For NBC News, Kat Tenbarge wrote that, even if snark subreddits about "entire genres of influencers" like family channels and beauty YouTubers tended to be "more nuanced, newsy and speculative", snark subreddits about specific people could "often turn hateful". She also described r/Trishyland as "a coordinated harassment campaign" due to its members' attempts to involve themselves in Paytas's personal life while she was pregnant. Molly McAleer, a cofounder of HelloGiggles, stated that snark subreddits about female influencers were "less about accountability and more about bullying, often over their target's appearance". Annie Rauwerda wrote for Input that, because "gossip triggers the brain's reward circuitry", there could be "positive, pro-social outcomes of shared snark", but that it had the potential to "go too far". She particularly criticized aspects of r/DuggarsSnark as being "invasive and cruel" and likened them to cyberbullying. Alex Sujong Laughlin of Defector wrote that snark subreddits were "a newer expression of a basic fan impulse" which revolves around the belief that "influencers don't deserve the fame, money, or opportunities they have" rather than "a quirk of latter-day celebrity". She also questioned snarkers' fervent commitment to their subjects' lives, writing, "If you look like a fan, move like a fan, and talk like a fan—at what point are you actually just a fan?"

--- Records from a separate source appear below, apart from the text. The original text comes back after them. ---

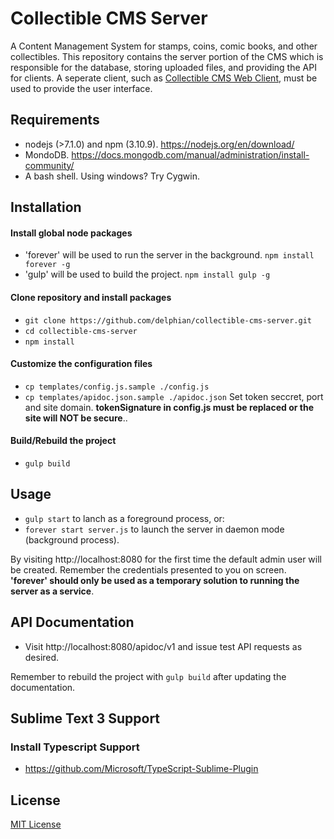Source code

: # Collectible CMS Server

A Content Management System for stamps, coins, comic books, and other collectibles. This repository contains the server portion of the CMS which is responsible for the database, storing uploaded files, and providing the API for clients. A seperate client, such as [Collectible CMS Web Client](https://www.github.com/delphian/collectible-cms-web-client), must be used to provide the user interface.

## Requirements

* nodejs (>7.1.0) and npm (3.10.9). https://nodejs.org/en/download/
* MondoDB. https://docs.mongodb.com/manual/administration/install-community/
* A bash shell. Using windows? Try Cygwin.

## Installation

#### Install global node packages
* 'forever' will be used to run the server in the background. `npm install forever -g`
* 'gulp' will be used to build the project. `npm install gulp -g` 

#### Clone repository and install packages
* `git clone https://github.com/delphian/collectible-cms-server.git`
* `cd collectible-cms-server`
* `npm install`

#### Customize the configuration files
* `cp templates/config.js.sample ./config.js`
* `cp templates/apidoc.json.sample ./apidoc.json`
Set token seccret, port and site domain. **tokenSignature in config.js must be
replaced or the site will NOT be secure**..

#### Build/Rebuild the project
* `gulp build`

## Usage

* `gulp start` to lanch as a foreground process, or:
* `forever start server.js` to launch the server in daemon mode (background process).

By visiting http://localhost:8080 for the first time the default admin user
will be created. Remember the credentials presented to you on screen. __'forever'
should only be used as a temporary solution to running the server as a service__.

## API Documentation

* Visit http://localhost:8080/apidoc/v1 and issue test API requests as desired.

Remember to rebuild the project with `gulp build` after updating the documentation.

## Sublime Text 3 Support

### Install Typescript Support

* https://github.com/Microsoft/TypeScript-Sublime-Plugin

## License

[MIT License](../master/LICENSE.md)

Feven Merid of the Columbia Journalism Review wrote that, though snark subreddits "are not well moderated", "often get details wrong", and have posts that "sometimes engage in body shaming and bullying", snark subreddits are "often the only places taking a close inspection of how the [influencer] industry and its most successful figures operate". She added that they contain "dozens of threads" about influencers' deceptive posts and practices, expose how influencers earn money, and "can inform readers about online trends that they may not have realized were likely paid influencer campaigns", which allows Redditors to play "a role that mainstream journalists so far haven't been able, or willing, to." For Fast Company, Eve Upton-Clark wrote that snark subreddits "have rightfully called out influencers for shady sponsorship deals or undisclosed ads", pointing to a post from r/NYCinfluencersnark examining how influencers earn money as an example. Sophie Hayssen of Mother Jones wrote that subreddits like r/FundieSnarkUncensored could "play a key role in helping [ex-fundamentalists] reexamine their past beliefs", but that they could sometimes "go too far, moving from critique to bullying".

Outside of Reddit, forums such as Get Off My Internets, Lipstick Alley, and Tattle Life have also been described as snark communities.